The use of anti-corrosion coatings is mandatory in industries that are in contact with corrosive and chemical items. These coatings prevent the contact of corroded materials by creating a new layer. Therefore, they also increase the structure’s lifespan. In recent years, metal corrosion protection through polymer coatings has received more attention. Polymers have long chains of carbon bonds. Therefore, they can block large areas of metal surfaces after adsorption. The thin film of polymer coatings enable strong adhesion and stability of the metal-polymer interface in the corrosive environment .
The known allotropes of carbon, such as graphite and carbon active have wide applications in making electrodes, paints, water purification catalysts, fuels, power generation, etc.
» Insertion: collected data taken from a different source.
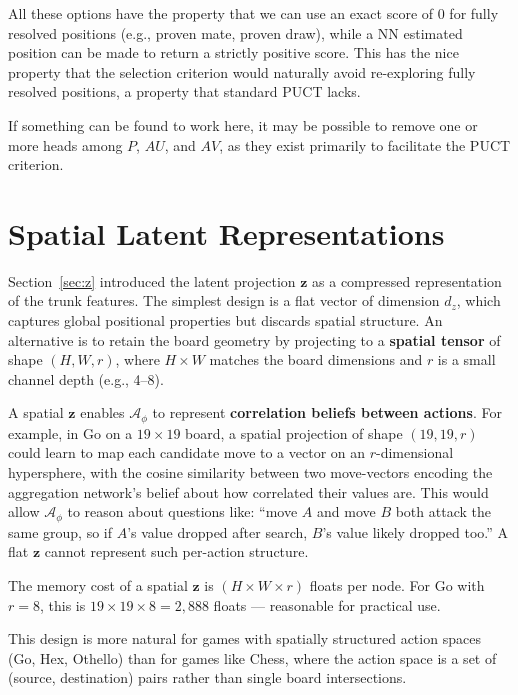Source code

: \documentclass[11pt]{article}
\begin{document}
All these options have the property that we can use an exact score of 0 for
fully resolved positions (e.g., proven mate, proven draw), while a NN estimated
position can be made to return a strictly positive score. This has the nice
property that the selection criterion would naturally avoid re-exploring 
fully resolved positions, a property that standard PUCT lacks.

If something can be found to work here, it may be possible to remove one or more
heads among $P$, $AU$, and $AV$, as they exist primarily to facilitate the
PUCT criterion. 

\section{Spatial Latent Representations}
\label{sec:spatial-z}

Section~\ref{sec:z} introduced the latent projection $\mathbf{z}$ as a
compressed representation of the trunk features. The simplest design is a flat
vector of dimension $d_z$, which captures global positional properties but
discards spatial structure. An alternative is to retain the board geometry by
projecting to a \textbf{spatial tensor} of shape $(H, W, r)$, where $H \times
W$ matches the board dimensions and $r$ is a small channel depth (e.g., 4--8).

A spatial $\mathbf{z}$ enables $\mathcal{A}_\phi$ to represent
\textbf{correlation beliefs between actions}. For example, in Go on a $19
\times 19$ board, a spatial projection of shape $(19, 19, r)$ could learn to
map each candidate move to a vector on an $r$-dimensional hypersphere, with the
cosine similarity between two move-vectors encoding the aggregation network's
belief about how correlated their values are. This would allow
$\mathcal{A}_\phi$ to reason about questions like: ``move $A$ and move $B$
both attack the same group, so if $A$'s value dropped after search, $B$'s
value likely dropped too.'' A flat $\mathbf{z}$ cannot represent such
per-action structure.

The memory cost of a spatial $\mathbf{z}$ is $(H \times W \times r)$ floats
per node. For Go with $r = 8$, this is $19 \times 19 \times 8 = 2{,}888$
floats --- reasonable for practical use.

This design is more natural for games with spatially structured action spaces
(Go, Hex, Othello) than for games like Chess, where the action space is a set
of (source, destination) pairs rather than single board intersections.
\end{document}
In recent decades, many more allotropes have been discovered and researched, including buckminsterfullerene, graphene, nanotubes, and nanofibers . Using different forms of carbon, typically fiber or nanotubes , to reinforce and significantly modify the properties of polymer materials has been known well [12, 13]. However, the polymerization of carbon compounds including graphite, graphite oxide, and carbon active has not been reported.
This work aims to show a new reaction or deformation of carbon compounds. Carbon compounds such as graphite, carbon active, and cellulose are resistant to chemical change. Exfoliation of graphite layers with concentrated acids increases its reactivity. Weak Vander Waals forces between the graphite layers allow its layers to exfoliate. Exfoliated graphite can be obtained via the conventionally chemical oxidation process using concentrated sulfuric acid as the oxidants and intercalating reagents . Activated carbon is further a carbonaceous material that is commonly used for absorption due to its high porosity, wide surface area, and pore volume [15, 16]. The modification of activated carbon using sulfuric acid to improve the adsorption performance of organic compounds was also known [17, 18]. Likewise, the interaction of cellulose with sulfuric acid was studied by Ioelovich in 2012 . It showed that in concentrated acid above 65%, cellulose dissolved completely and found an amorphized structure.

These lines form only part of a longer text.